Explainer update for cross-origin automatic beacon data support.

Fenced_Frames_Ads_Reporting.md

@@ -309,11 +309,13 @@ window.fence.setReportEventDataForAutomaticBeacons({
 
 #### Cross-Origin Support
 
-Data for automatic beacons can only be set by documents that are same-origin to the mapped URL of the fenced frame config. However, cross-origin documents in child iframes of the main ad frame can still send automatic beacons, if the document and the data are **both** opted in.
+Documents that are cross-origin to the mapped URL of the fenced frame config of the main ad frame can send automatic beacons if **both** it and the root ad frame are opted in.
 
-A cross-origin document will be considered opted into sending automatic beacons if it is served with the response header `Allow-Fenced-Frame-Automatic-Beacons: true`.
+The root frame opts in by being served with the response header `Allow-Cross-Origin-Event-Reporting: true`.
 
-To opt in the data, the dictionary passed into `setReportEventDataForAutomaticBeacons` takes an optional `crossOriginExposed` boolean that defaults to false.

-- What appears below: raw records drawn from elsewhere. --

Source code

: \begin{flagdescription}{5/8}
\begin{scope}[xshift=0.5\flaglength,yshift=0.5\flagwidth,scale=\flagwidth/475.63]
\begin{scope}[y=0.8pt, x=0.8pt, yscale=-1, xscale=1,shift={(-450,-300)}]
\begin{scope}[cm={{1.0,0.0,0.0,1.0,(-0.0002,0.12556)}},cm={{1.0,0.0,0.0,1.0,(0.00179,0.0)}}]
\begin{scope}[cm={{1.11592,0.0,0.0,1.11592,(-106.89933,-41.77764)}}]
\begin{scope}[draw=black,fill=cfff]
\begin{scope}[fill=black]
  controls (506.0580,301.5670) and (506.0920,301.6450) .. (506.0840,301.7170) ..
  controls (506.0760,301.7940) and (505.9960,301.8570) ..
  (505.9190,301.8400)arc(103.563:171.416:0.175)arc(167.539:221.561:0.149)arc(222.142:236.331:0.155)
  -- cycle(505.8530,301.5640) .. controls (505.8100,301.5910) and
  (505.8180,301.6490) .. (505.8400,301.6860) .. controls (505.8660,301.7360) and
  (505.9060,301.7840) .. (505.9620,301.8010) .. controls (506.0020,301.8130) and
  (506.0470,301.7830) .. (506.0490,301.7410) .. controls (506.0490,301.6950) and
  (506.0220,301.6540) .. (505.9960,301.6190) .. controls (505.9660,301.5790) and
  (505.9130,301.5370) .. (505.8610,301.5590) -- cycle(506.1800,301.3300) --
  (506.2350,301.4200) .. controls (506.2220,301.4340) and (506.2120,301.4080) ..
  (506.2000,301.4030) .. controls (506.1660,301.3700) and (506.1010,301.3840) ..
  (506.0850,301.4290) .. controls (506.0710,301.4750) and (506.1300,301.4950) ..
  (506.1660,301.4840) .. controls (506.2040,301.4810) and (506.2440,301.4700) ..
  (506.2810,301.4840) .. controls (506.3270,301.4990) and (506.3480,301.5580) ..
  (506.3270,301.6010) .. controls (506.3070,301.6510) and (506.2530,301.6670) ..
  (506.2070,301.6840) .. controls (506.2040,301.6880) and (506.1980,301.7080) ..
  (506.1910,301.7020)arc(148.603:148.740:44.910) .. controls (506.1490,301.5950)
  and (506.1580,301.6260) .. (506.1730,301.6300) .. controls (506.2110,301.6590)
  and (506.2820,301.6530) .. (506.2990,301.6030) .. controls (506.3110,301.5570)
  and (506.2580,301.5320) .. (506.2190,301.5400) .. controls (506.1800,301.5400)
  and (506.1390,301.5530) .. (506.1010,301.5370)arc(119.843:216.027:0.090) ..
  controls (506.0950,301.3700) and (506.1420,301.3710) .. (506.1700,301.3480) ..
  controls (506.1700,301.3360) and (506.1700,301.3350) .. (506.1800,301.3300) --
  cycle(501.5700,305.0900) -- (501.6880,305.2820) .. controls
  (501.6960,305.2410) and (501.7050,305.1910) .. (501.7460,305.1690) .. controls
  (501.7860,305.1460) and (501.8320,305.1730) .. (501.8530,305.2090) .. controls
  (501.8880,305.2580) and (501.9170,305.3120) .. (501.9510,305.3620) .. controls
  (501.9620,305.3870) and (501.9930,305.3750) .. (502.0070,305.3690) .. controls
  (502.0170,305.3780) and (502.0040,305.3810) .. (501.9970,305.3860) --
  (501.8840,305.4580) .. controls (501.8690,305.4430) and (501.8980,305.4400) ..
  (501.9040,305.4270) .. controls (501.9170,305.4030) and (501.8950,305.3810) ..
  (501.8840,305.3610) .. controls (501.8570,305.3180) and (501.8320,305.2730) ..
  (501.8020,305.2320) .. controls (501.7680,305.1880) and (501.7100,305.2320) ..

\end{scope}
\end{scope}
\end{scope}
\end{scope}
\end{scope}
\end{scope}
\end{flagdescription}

If set to true, the automatic beacon data can be used if a cross-origin document wants to send an automatic beacon and is opted in. A document will use the data of the first ancestor frame that has automatic beacon data registered for the event type being sent.
+A cross-origin document opts in by being served with the response header `Allow-Fenced-Frame-Automatic-Beacons: true`.
+
+To use data for cross-origin automatic beacons, the dictionary passed into `setReportEventDataForAutomaticBeacons` takes an optional `crossOriginExposed` boolean that defaults to false. If set to true, the automatic beacon data can be used if a cross-origin document wants to send an automatic beacon and is opted in. A document will use the data of the first ancestor frame that has automatic beacon data registered for the event type being sent. 
 
 ```
 window.fence.setReportEventDataForAutomaticBeacons({
@@ -324,6 +326,12 @@ window.fence.setReportEventDataForAutomaticBeacons({
 });
 ```
 
+Note that a cross-origin document calling `setReportEventDataForAutomaticBeacons` with `crossOriginExposed` will count as the document itself opting in to automatic beacons, negating the need for the document to be served with the `Allow-Fenced-Frame-Automatic-Beacons: true` header.
+
+This allows for the following use cases:
+- A root frame is served with `Allow-Cross-Origin-Event-Reporting: true`, and a cross-origin subframe sets automatic beacon data with `crossOriginExposed=true`. Automatic beacons triggered from the subframe will send with the data that was set in the subframe.
+- A root ad frame is served with `Allow-Cross-Origin-Event-Reporting: true` and sets automatic beacon data with `crossOriginExposed=true`. A cross-origin subframe is served with `Allow-Fenced-Frame-Automatic-Beacons: true`. Automatic beacons triggered from the subframe will send with the data that was set in the root frame.
+
 #### Credentials in Beacons
 
 When 3rd party cookies are enabled, automatic beacon requests only (not beacons sent manually through `reportEvent`) allow credentials (cookies) to be set in headers. This was requested by https://github.com/WICG/turtledove/issues/866 in order to help with migration and ARA debugging. These requests are subject to CORS and only occur after opt-in by virtue of calling the `setReportEventDataForAutomaticBeacons` API or using the `Allow-Fenced-Frame-Automatic-Beacons: true` response header in cross-origin iframes/component ad frames.